December 22, 2015

Guilty. Trying to do better.

Via Nat Torkington's Four Short Links column, today I read Contempt Culture.

I'm ashamed to say that too much of it rang true. Less so on the language side - there's some PHP-bashing in the Liverpool tech community, but personally at least, I'm language-agnostic enough that my general take is to use whichever language best suits your needs. I think people should generally be heading away from PHP for new developments, but beyond that any of Ruby/Python/Node JS work for most applications. Each have their niches to which they're better suited, but availability of developers and your existing knowledge of the language are equally important factors in that choice.

I think my unthinking contempt comes across in my lament of there not being enough "proper tech firms" in the area. The problem isn't with the agencies or firms using software/the 'Net to enable them to build better businesses, it's just tricky to pin down exactly what I mean and a disdain for agencies, etc. is a lazy shorthand because I can't express things properly.

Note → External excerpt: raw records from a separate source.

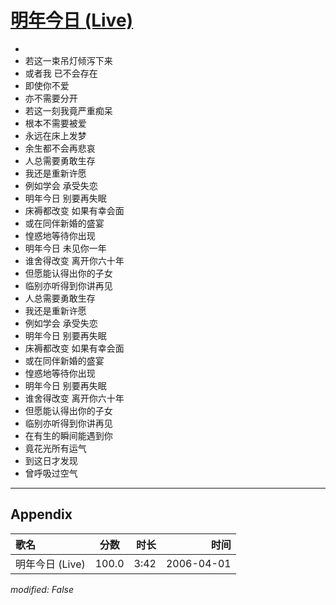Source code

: # [明年今日 (Live)](https://music.163.com/song?id=65915)

* 
* 若这一束吊灯倾泻下来
* 或者我 已不会存在
* 即使你不爱
* 亦不需要分开
* 若这一刻我竟严重痴呆
* 根本不需要被爱
* 永远在床上发梦
* 余生都不会再悲哀
* 人总需要勇敢生存
* 我还是重新许愿
* 例如学会 承受失恋
* 明年今日 别要再失眠
* 床褥都改变 如果有幸会面
* 或在同伴新婚的盛宴
* 惶惑地等待你出现
* 明年今日 未见你一年
* 谁舍得改变 离开你六十年
* 但愿能认得出你的子女
* 临别亦听得到你讲再见
* 人总需要勇敢生存
* 我还是重新许愿
* 例如学会 承受失恋
* 明年今日 别要再失眠
* 床褥都改变 如果有幸会面
* 或在同伴新婚的盛宴
* 惶惑地等待你出现
* 明年今日 别要再失眠
* 谁舍得改变 离开你六十年
* 但愿能认得出你的子女
* 临别亦听得到你讲再见
* 在有生的瞬间能遇到你
* 竟花光所有运气
* 到这日才发现
* 曾呼吸过空气


---

## Appendix

|歌名|分数|时长|时间|
|:---|:---:|---:|---:|
|明年今日 (Live)|100.0|3:42|2006-04-01

*modified: False*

I want there to be more people in the community doing interesting work in tech, pushing the boundaries of what's possible, or at least keeping up with where the boundaries are. I want more people in strategy meetings with the council and the LEP to be proposing projects that show they understand the real possibilities of digital.

What I want is to raise the level of ambition in Liverpool's tech and digital community. That will make it harder for some of the companies to put out a perfectly-passable app and laud it as ground-breaking innovation. It's not about making their lives harder, it's about recognising that the really exciting work is harder than that and building a community that rewards technical talent rather than marketing talent. Successful businesses do need marketing and sales, but to compete in a global marketplace that needs to be built on a foundation of solid tech.

We aren't going to attract the best technologists to the city if we're showcasing run-of-the-mill companies. We need to find ways to help the existing companies get better, help us good technologists (he says snobbishly assuming he's one of them) find each other, and educate the support organisations (including the council, LEP, etc.) to recognise good tech over good bullshit (to pick extremes).

And I'm going to try to be less down on agencies and to continue to strive for better ways to explain what I really mean.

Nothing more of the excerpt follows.